Delayma-Models

Delayma: A Comprehensive Approach to Accurate Flight Delay Forecasting

Authors:

Table of Contents

Motivation

Flight delays have long been a centre of uncertainty in the aviation industry, having widespread effects on the aviation industry and passengers. It is a critical concern within the aviation industry, impacting passenger satisfaction, operational costs, and overall system efficiency. Prediction of delay can have far-reaching consequences on the entire industry and is of huge economic importance.

Accurately predicting flight delays is a crucial point of research as it is affected by various factors such as weather, air traffic congestion, logistic complexities, festivities, and economics. Developing reliable prediction models can revolutionize how airlines manage their schedules and how passengers plan their journeys. This study aimed to create a modern ML model which can accurately predict delays based on- season, time, location, etc. For this study, we used various datasets and intend to employ relevant ML algorithms to correctly predict delays, coupled with relevant visualization analysis and data engineering techniques.

Several attempts have been made before to predict flight delays.

Dataset Details

The dataset source is taken from a kaggle dataset, which contains information about flights that took off from JFK Airport between November 2019 and January 2020.

Insights from the dataset

delay_vs_dist

dest_states

temp_vs_delay

weather_corr

How we used the dataset

The DEP_DELAY column in the datasets used for Classification was transformed into binary classes. A flight was marked as delayed if the departure time was more than 15 minutes later than scheduled.

To make the classification task more manageable, we started with a smaller subset of the problem before expanding to the larger one. To proceed, four sub-datasets were created from this.

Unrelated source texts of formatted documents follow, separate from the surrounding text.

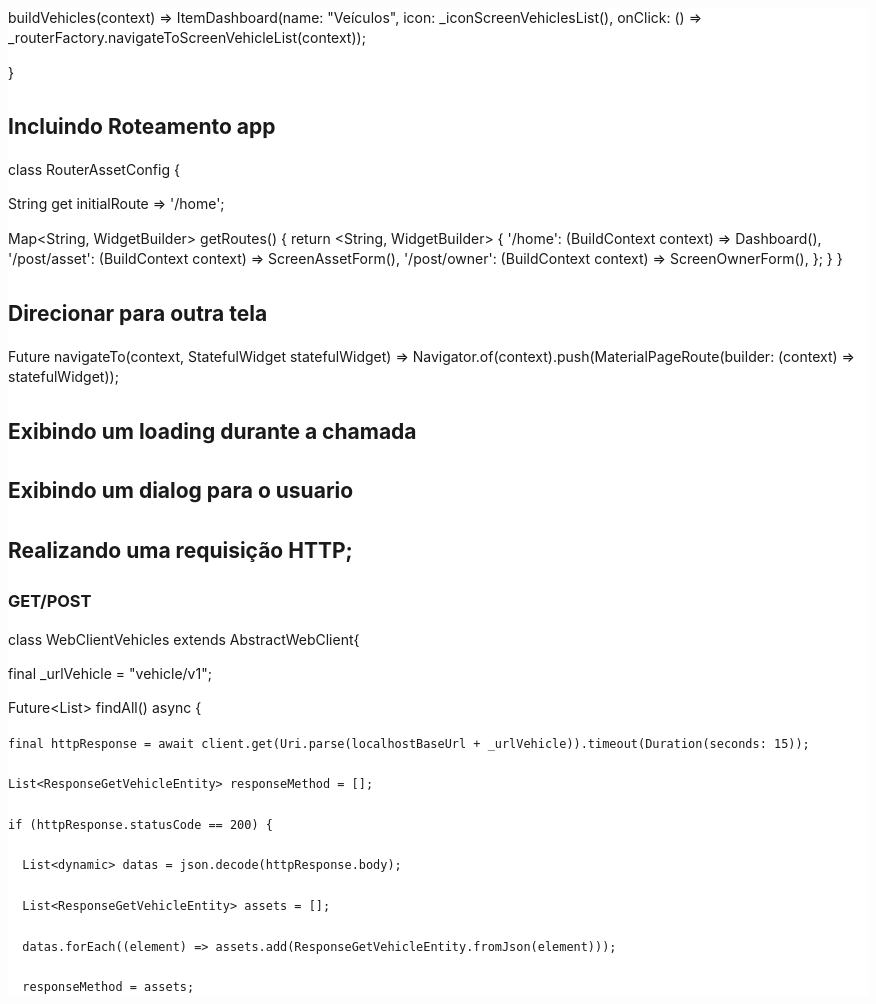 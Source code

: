 
  buildVehicles(context) => ItemDashboard(name: "Veículos",
      icon: _iconScreenVehiclesList(),
      onClick: () => _routerFactory.navigateToScreenVehicleList(context));

}
  
## Incluindo Roteamento app

class RouterAssetConfig {

  String get initialRoute => '/home';

  Map<String, WidgetBuilder> getRoutes() {
    return <String, WidgetBuilder> {
      '/home': (BuildContext context) =>  Dashboard(),
      '/post/asset': (BuildContext context) => ScreenAssetForm(),
      '/post/owner': (BuildContext context) => ScreenOwnerForm(),
    };
  }
}

## Direcionar para outra tela

  Future<void> navigateTo(context, StatefulWidget statefulWidget) =>
      Navigator.of(context).push(MaterialPageRoute(builder: (context) => statefulWidget));

## Exibindo um loading durante a chamada

## Exibindo um dialog para o usuario

## Realizando uma requisição HTTP;

### GET/POST
class WebClientVehicles extends AbstractWebClient{

  final _urlVehicle = "vehicle/v1";

  Future<List<ResponseGetVehicleEntity>> findAll() async {

    final httpResponse = await client.get(Uri.parse(localhostBaseUrl + _urlVehicle)).timeout(Duration(seconds: 15));

    List<ResponseGetVehicleEntity> responseMethod = [];

    if (httpResponse.statusCode == 200) {

      List<dynamic> datas = json.decode(httpResponse.body);

      List<ResponseGetVehicleEntity> assets = [];

      datas.forEach((element) => assets.add(ResponseGetVehicleEntity.fromJson(element)));

      responseMethod = assets;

In the context of the regression problem, the DEP_DELAY column was utilized in its original form.

Data Pre-processing

Basic preprocessing, which was done on the complete dataset:

  1. The Condition attribute originally contained 25 unique conditions. Some data entries had multiple conditions listed in the Condition field. We first carried out an encoding process akin to label encoding but in a monotonically increasing manner. For instance, various types of cloudiness, like mostly cloudy and partly cloudy were assigned the numbers 2 and 1, respectively. Each condition was allocated its column, leading to the creation of 9 additional columns and the removal of the original Condition column.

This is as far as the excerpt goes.